Please report every line in the entries that contains the string "will".

* Material for this exercise:
★ ★ ★ ★ ★ ★ ★

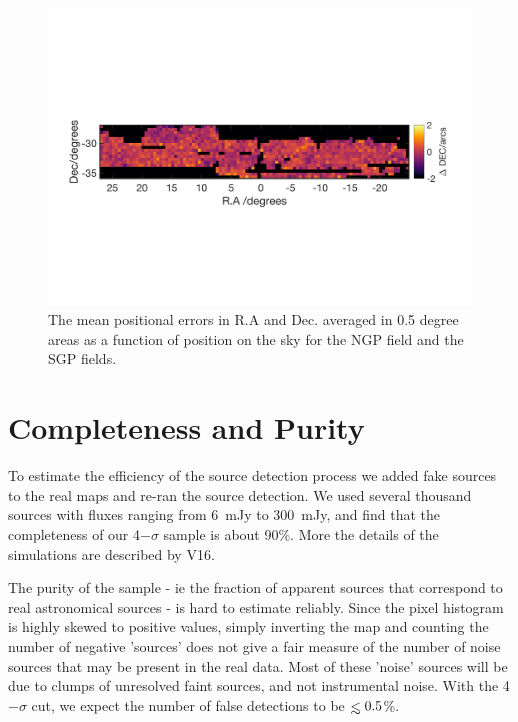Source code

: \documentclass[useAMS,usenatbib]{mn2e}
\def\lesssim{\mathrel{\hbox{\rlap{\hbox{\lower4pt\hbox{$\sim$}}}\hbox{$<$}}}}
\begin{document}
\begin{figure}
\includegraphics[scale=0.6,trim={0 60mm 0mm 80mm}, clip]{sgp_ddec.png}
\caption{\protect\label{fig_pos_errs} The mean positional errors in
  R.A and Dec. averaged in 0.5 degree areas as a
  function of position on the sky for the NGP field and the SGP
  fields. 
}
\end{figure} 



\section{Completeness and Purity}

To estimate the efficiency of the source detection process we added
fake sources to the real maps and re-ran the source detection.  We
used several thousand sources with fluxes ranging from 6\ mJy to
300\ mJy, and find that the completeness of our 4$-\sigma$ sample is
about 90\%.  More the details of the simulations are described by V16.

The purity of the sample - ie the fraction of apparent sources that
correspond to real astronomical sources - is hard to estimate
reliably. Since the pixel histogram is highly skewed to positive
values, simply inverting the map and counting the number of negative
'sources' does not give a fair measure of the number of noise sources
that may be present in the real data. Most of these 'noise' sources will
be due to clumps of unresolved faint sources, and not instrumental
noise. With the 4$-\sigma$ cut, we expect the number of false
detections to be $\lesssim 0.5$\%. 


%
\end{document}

★ ★ ★ ★ ★ ★ ★

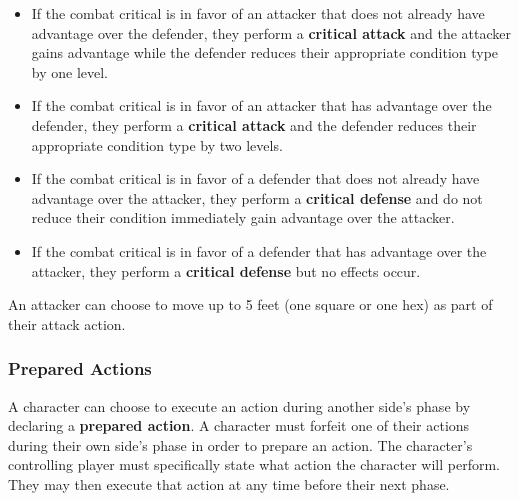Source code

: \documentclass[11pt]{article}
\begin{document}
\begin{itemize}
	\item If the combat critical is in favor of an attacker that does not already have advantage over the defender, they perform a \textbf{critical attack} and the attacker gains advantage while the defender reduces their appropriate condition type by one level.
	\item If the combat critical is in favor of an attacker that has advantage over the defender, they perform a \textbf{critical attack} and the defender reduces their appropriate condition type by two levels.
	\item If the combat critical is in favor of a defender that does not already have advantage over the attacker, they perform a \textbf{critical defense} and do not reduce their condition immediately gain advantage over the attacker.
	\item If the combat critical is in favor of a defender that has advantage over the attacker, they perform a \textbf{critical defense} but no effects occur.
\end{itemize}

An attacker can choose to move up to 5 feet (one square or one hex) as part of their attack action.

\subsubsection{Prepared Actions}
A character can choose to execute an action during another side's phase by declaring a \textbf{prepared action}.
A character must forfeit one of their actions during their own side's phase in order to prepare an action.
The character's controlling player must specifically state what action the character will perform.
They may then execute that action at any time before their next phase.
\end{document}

★ ★ ★ ★ ★ ★ ★

* Exercise result:
that may be present in the real data. Most of these 'noise' sources will
The character's controlling player must specifically state what action the character will perform.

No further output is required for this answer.